▶ _WHAT IS REQUIRED_:
Please repeat exactly the lines below from the one containing "## Hi there 👋" down to the one containing "A pure python", both included, and nothing else.

[Stored data]
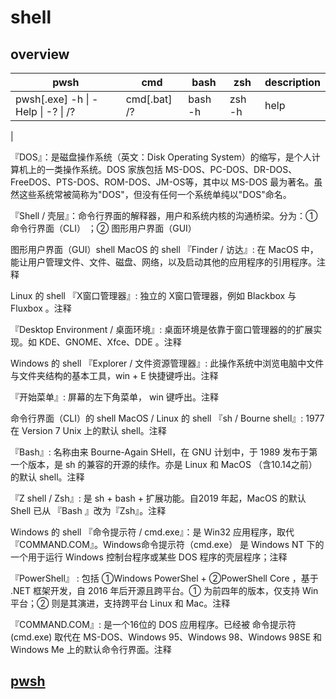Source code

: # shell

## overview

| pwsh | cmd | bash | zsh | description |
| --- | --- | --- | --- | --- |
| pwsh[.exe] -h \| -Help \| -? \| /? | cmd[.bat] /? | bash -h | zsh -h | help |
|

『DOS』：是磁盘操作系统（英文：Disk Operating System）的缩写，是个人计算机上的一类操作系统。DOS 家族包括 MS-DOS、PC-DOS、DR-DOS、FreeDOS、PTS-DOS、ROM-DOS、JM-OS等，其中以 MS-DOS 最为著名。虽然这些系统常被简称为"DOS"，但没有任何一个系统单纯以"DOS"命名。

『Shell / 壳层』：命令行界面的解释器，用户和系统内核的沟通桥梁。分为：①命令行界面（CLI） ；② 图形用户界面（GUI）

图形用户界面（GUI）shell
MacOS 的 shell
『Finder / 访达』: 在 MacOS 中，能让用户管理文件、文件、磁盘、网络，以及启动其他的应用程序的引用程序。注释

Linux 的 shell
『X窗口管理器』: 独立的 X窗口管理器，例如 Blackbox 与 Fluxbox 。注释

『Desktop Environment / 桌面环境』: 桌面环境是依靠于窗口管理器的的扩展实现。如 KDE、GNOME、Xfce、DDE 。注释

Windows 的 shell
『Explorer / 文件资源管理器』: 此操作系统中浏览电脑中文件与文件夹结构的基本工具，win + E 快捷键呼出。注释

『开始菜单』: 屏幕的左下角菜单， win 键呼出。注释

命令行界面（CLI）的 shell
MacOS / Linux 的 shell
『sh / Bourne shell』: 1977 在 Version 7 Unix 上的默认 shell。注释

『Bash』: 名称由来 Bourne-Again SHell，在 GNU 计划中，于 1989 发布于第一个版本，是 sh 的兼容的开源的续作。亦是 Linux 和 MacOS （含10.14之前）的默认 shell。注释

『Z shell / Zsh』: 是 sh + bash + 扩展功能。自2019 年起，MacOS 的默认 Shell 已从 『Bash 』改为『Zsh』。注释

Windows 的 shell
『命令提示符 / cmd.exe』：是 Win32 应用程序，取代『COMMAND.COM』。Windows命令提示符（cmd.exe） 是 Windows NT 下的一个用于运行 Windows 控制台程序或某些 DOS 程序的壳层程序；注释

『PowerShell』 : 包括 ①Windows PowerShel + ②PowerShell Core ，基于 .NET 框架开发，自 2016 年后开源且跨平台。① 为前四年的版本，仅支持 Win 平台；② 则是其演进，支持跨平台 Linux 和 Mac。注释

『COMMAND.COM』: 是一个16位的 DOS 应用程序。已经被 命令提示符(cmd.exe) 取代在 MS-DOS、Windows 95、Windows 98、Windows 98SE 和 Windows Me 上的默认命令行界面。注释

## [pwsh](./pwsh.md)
---
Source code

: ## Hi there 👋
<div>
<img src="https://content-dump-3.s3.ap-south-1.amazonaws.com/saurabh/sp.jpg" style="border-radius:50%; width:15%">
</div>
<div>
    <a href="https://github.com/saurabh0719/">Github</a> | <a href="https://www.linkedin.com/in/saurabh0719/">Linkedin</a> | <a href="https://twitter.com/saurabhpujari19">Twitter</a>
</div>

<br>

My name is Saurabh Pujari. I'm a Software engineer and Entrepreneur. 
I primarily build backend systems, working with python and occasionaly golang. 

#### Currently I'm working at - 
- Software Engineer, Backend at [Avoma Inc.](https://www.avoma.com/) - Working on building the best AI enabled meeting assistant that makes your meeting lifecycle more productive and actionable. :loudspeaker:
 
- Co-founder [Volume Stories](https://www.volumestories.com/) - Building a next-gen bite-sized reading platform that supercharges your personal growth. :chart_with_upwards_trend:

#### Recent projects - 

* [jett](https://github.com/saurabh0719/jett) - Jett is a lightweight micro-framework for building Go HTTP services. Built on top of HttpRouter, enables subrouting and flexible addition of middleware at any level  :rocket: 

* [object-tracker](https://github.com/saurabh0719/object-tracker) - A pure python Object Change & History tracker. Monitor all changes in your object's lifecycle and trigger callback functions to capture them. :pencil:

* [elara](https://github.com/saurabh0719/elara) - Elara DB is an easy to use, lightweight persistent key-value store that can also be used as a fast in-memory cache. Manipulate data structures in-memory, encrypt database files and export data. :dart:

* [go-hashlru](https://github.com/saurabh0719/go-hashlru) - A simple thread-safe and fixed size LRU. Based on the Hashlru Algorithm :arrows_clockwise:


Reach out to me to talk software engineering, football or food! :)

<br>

▶ _YOUR RESPONSE_:
: ## Hi there 👋
<div>
<img src="https://content-dump-3.s3.ap-south-1.amazonaws.com/saurabh/sp.jpg" style="border-radius:50%; width:15%">
</div>
<div>
    <a href="https://github.com/saurabh0719/">Github</a> | <a href="https://www.linkedin.com/in/saurabh0719/">Linkedin</a> | <a href="https://twitter.com/saurabhpujari19">Twitter</a>
</div>

<br>

My name is Saurabh Pujari. I'm a Software engineer and Entrepreneur. 
I primarily build backend systems, working with python and occasionaly golang. 

#### Currently I'm working at - 
- Software Engineer, Backend at [Avoma Inc.](https://www.avoma.com/) - Working on building the best AI enabled meeting assistant that makes your meeting lifecycle more productive and actionable. :loudspeaker:
 
- Co-founder [Volume Stories](https://www.volumestories.com/) - Building a next-gen bite-sized reading platform that supercharges your personal growth. :chart_with_upwards_trend:

#### Recent projects - 

* [jett](https://github.com/saurabh0719/jett) - Jett is a lightweight micro-framework for building Go HTTP services. Built on top of HttpRouter, enables subrouting and flexible addition of middleware at any level  :rocket: 

* [object-tracker](https://github.com/saurabh0719/object-tracker) - A pure python Object Change & History tracker. Monitor all changes in your object's lifecycle and trigger callback functions to capture them. :pencil:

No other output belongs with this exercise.